In service à la française, several stages of the meal, corresponding to the stages of "Classical Service", are placed on the table at the same time. Each stage can be presented in its own course, or the stages can be grouped together to produce a meal of fewer courses. Regardless of the presentation on the table, the stages of the meal were consumed in the "Classical" order, known to those attending the meal but rarely evident in contemporaneous menus or descriptions of meals.
The number of dishes served at the meal depended on the number of guests. Multiple dishes were served for each stage, for example, multiple potages, multiple entrées, multiple roasts, and so on. For a large assembly, the variety of dishes could be staggeringly large, but the guests could sample only some of the dishes.
Meals could range from one to five courses, but from the beginning of the 19th century, the most common arrangement in France was service in 3 courses:
- Potages + hors d’œuvres + entrées + relevés
- Roasts + salads + entremets (sweet and savory)
- Desserts (ices and ice creams, fresh and preserved fruits, and cheese)
Service à la russe
In service à la russe, individual dishes are brought to the table sequentially and served separately to each guest. Elaborate meals served à la russe generally include 6 or 7 courses, but they may have a dozen or more. The same dish or choice of dishes is offered to each guest at each course. All guests take the soup, but they may decline any other course.
The underlying sequence of dishes corresponds to the "Classical Order" established in service à la française, but there were some changes over time, including oysters or cold hors d’œuvres to start the meal, a separate fish course before the entrées, the loss of the savory entremets course, the emphasis on ices and ice cream in the dessert course, and the loss of the fruit course. After the 1950s, at dinners in the American style, salad became popular as a first course cold hors d’œuvre, an innovation criticized by Louis Diat.
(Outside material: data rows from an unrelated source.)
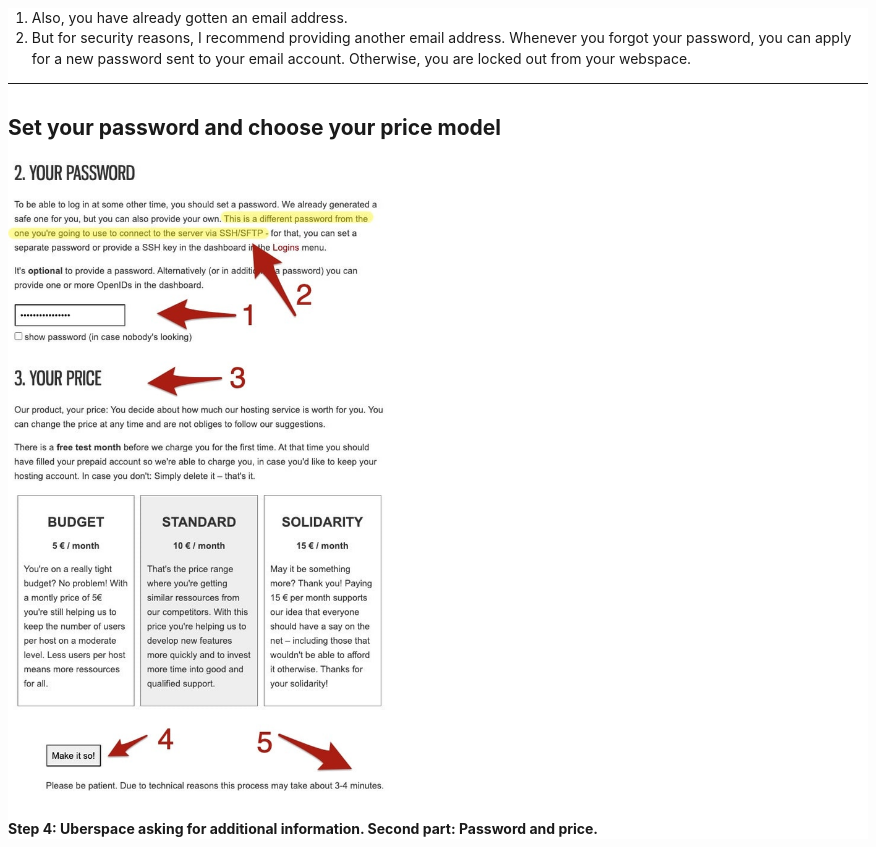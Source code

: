 1.  Also, you have already gotten an email address.
2.  But for security reasons, I recommend providing another email address. Whenever you forgot your password, you can apply for a new password sent to your email account. Otherwise, you are locked out from your webspace.

------------------------------------------------------------------------

## Set your password and choose your price model

<img class="border shadow" src="images/02b-password-price-min.jpg" alt="Screenshot shows the registration page of Uberspace" width="45%" /> <figcaption><h4>Step 4: Uberspace asking for additional information. Second part: Password and price.</h4></figcaption>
In the late 19th century, Charles Ranhofer outlined in detail the dishes necessary for restaurant dinners ranging from five to fourteen courses. His five-course dinner includes soup, fish, a choice of two entrées, one roast with a salad, and dessert. Longer dinners are created by adding to the menu additional courses of side dishes (the hors d’œuvres of Classical Service), removes (relevés), entrées, frozen punch, cold dishes, and hot and cold sweet desserts (sweet entremets). Some courses include a choice of dishes, as in the soup, side dish, fish, roast, salad, and dessert courses; other courses are presented as multiple dishes in succession, as in the entrée courses. Ranhofer also gives instructions for the appropriate wines at each course. His extensive menu of 14 courses is as follows:
- Oysters.
- 2 Soups.
- S.D. ["side dishes"] hot and cold.
- 2 Fish, potatoes.
- 1 Remove, vegetables.
- 1 Entrée, vegetables.
- 1 Entrée, vegetables.
- 1 Entrée, vegetables.
- 1 Punch.
- 1 or 2 Roasts.
- 1 or 2 Colds, salad.
- 1 Hot sweet dessert.
- 1 or 2 Cold sweet des'rts.
- 1 or 2 Ices. Dessert [the last dessert is fruit, served with the ices].
In 1922, Emily Post, arguably the most influential 20th-century writer on American social customs, recommends menus of seven courses for formal meals—cold hors-d’œuvres, soup, fish, entrée, roast, salad, and dessert, followed by after-dinner coffee. "The menu for an informal dinner would leave out the entrée, and possibly either the hors-d’oeuvre or the soup." By 1945, Post writes that the shorter "informal" meal of five courses and after-dinner coffee in the first edition of her book had become the norm for formal dinners at private homes—soup or oysters or melon or clams; fish or entrée; roast; salad; and dessert; followed by after-dinner coffee in the library or drawing room. Wine service could include a separate wine for each course, or champagne may be the only wine after the sherry served with the soup.
In the 1960s, Jackie Kennedy reduced the menus at White House dinners from the seven courses typical of mid-century formal occasions to a mere four courses—fish, meat, salad, and dessert or, on lean days, soup, fish, salad, and dessert. Dinners of only four courses were not new, but Kennedy’s influence set the style for White House state dinners and other formal dinners through the end of the 20th century.